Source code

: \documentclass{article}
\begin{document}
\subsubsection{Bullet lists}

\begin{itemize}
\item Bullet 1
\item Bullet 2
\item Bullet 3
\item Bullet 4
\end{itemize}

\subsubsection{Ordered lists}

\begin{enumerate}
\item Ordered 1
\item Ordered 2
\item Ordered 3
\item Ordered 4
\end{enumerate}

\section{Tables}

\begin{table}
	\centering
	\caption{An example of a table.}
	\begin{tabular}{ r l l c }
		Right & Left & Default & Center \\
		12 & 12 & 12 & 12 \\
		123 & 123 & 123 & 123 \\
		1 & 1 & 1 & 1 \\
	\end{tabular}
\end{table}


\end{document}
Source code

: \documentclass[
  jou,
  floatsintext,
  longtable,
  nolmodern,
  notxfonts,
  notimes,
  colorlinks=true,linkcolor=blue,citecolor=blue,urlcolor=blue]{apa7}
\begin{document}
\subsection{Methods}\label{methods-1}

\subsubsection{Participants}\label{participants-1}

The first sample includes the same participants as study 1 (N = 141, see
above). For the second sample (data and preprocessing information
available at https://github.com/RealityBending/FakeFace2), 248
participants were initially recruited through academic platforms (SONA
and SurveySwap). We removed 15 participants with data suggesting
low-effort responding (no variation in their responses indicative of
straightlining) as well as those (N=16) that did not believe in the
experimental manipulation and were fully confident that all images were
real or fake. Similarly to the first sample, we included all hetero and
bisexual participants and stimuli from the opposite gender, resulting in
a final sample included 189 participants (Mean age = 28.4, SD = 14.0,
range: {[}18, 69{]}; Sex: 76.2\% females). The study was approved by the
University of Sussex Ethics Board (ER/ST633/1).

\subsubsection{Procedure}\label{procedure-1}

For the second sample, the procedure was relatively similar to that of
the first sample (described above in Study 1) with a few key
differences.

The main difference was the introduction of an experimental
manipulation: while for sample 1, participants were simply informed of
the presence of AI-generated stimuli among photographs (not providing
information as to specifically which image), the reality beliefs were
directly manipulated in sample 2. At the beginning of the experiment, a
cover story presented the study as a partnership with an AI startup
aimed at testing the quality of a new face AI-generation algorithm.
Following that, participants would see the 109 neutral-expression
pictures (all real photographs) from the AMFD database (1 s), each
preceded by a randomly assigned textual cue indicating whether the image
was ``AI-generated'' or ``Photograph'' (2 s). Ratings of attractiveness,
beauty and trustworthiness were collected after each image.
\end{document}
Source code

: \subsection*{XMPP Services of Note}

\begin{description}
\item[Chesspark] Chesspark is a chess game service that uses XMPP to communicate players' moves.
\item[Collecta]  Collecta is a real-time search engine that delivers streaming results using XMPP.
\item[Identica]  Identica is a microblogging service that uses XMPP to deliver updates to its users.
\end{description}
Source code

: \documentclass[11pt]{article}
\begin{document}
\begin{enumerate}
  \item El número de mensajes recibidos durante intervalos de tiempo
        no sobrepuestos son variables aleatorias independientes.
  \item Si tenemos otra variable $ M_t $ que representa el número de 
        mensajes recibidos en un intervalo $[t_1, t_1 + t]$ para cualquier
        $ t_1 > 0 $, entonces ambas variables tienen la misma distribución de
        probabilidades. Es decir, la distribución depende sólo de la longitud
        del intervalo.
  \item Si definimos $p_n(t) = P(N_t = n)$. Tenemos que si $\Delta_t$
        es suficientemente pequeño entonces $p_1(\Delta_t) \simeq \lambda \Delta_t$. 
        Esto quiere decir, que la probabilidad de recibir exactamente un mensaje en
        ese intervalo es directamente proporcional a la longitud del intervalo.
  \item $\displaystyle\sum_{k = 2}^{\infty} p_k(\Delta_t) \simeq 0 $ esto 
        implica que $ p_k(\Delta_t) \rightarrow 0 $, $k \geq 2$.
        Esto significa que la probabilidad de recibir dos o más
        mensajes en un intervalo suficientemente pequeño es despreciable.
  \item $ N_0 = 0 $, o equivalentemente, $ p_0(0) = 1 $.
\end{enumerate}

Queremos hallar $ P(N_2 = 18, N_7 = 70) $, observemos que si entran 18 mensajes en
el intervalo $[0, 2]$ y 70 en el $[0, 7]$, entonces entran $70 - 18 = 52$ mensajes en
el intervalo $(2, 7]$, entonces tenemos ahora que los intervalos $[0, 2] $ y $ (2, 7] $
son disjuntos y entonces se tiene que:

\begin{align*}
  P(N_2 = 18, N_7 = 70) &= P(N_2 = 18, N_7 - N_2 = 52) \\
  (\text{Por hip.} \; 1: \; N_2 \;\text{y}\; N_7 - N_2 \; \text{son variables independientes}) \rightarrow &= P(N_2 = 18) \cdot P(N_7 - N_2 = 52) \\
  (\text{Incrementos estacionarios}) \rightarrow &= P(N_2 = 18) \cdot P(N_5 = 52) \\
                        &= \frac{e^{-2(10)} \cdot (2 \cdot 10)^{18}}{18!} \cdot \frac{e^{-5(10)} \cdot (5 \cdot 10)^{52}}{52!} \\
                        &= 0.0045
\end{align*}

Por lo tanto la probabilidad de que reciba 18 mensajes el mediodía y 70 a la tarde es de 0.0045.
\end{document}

_ _ _

■ WHAT IS EXPECTED: Could you retype exactly the lines above, starting at the line that contains "available at https://github.com/RealityBending/FakeFace2), 248" and ending at the line that contains "experimental manipulation and", and nothing more?

■ ANSWER FOR THIS EXERCISE:
available at https://github.com/RealityBending/FakeFace2), 248
participants were initially recruited through academic platforms (SONA
and SurveySwap). We removed 15 participants with data suggesting
low-effort responding (no variation in their responses indicative of
straightlining) as well as those (N=16) that did not believe in the
experimental manipulation and were fully confident that all images were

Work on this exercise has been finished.